We all have them. But only some of us make them a reality – and thereby change the world that much more. Here’s a look at how that could happen more often.
Who hasn’t at some point had what seems like a game changing idea? And what makes the difference between letting that idea go by or making it happen.
Last January while I was in Anaheim for a Special Event conference, I met hundreds of event professionals who have been busy turning grand ideas into reality and they offered insight into how they’ve made that happen. Many of them stressed that the first step is recognizing a need and then finding confidence to think you can solve it. It’s the risk takers who are the ones standing up on that stage. That said, it’s worth keeping in mind that even the most creative thinkers come up with a lot of concepts that don’t work.
A good idea offers a provocative, unexpected, and simple solution. For example, look at what ALS did last year with the ice bucket challenge. The Ice Bucket Challenge, is an activity involving dumping a bucket of ice water on someone’s head to promote awareness of ALS. This social media frenzy united individuals, groups, companies, politicians, presidents, celebrities and many more to take the challenge and raise awareness and funds for the disease. Something so simple became so relevant, so fast and spanned the generation gap to appeal to both young and old.

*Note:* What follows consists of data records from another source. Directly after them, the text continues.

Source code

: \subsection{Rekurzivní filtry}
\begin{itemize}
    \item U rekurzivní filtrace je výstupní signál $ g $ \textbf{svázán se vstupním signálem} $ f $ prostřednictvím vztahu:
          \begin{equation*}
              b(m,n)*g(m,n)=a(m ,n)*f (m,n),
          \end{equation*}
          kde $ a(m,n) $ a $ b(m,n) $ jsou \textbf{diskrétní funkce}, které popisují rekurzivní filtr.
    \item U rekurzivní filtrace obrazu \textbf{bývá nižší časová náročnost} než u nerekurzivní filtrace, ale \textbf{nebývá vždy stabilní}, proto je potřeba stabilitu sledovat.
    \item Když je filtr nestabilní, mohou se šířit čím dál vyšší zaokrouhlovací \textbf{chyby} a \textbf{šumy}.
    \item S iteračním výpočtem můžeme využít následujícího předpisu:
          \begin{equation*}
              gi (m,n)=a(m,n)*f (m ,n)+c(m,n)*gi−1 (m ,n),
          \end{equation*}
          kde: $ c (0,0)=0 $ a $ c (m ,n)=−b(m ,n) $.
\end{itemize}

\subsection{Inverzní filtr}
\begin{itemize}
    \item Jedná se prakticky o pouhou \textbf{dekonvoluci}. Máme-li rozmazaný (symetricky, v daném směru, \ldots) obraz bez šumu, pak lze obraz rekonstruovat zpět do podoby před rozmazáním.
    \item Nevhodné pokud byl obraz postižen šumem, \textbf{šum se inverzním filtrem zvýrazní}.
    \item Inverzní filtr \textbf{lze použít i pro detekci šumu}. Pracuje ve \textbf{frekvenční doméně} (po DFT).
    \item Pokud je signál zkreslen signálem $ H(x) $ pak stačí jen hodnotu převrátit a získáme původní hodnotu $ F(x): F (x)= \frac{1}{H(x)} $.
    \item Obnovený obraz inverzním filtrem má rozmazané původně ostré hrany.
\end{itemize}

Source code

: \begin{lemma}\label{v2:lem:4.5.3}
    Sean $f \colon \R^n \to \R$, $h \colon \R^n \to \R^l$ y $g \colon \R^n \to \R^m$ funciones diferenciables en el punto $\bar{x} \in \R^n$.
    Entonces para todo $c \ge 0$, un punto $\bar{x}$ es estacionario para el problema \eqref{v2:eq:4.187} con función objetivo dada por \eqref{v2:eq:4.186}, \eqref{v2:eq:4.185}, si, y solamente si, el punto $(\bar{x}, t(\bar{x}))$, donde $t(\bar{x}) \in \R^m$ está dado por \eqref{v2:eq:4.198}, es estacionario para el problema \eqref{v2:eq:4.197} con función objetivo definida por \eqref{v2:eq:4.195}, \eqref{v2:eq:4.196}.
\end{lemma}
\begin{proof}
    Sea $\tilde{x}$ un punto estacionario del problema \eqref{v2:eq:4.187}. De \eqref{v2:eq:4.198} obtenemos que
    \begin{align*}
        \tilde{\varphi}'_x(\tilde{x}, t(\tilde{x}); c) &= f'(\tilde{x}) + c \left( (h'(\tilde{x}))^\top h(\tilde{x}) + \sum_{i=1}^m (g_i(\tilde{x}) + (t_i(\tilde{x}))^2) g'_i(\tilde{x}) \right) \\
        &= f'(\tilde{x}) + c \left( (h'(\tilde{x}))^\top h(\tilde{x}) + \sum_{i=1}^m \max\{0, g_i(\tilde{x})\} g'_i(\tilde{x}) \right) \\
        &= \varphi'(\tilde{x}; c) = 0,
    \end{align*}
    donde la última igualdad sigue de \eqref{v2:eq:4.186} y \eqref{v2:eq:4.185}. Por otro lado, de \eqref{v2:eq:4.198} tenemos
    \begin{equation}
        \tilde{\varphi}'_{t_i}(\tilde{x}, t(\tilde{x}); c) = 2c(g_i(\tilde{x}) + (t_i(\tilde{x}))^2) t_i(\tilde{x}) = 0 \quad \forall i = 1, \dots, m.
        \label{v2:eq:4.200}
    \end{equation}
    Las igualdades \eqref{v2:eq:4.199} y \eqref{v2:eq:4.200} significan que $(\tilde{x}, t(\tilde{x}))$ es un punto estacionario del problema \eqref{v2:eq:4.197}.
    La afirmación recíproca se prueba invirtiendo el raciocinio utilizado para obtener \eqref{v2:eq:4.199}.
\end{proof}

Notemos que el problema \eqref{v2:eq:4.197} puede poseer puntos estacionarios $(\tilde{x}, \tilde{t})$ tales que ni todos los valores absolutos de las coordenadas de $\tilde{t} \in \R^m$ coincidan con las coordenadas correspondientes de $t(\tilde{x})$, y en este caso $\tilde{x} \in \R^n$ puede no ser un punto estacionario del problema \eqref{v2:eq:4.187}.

The AIDS foundation in North America is another perfect example of an idea that had people listening, learning and wanting to get involved. In 2006, businesses had contributed just $5 million to the global fund to fight AIDS, while countries had contributed more than $5 billion. Bono & Bobby Shrivers’ good idea’ (RED) was both innovative and simple. Create an organization that partners with iconic brands to fight AIDS. This idea generated $315 million.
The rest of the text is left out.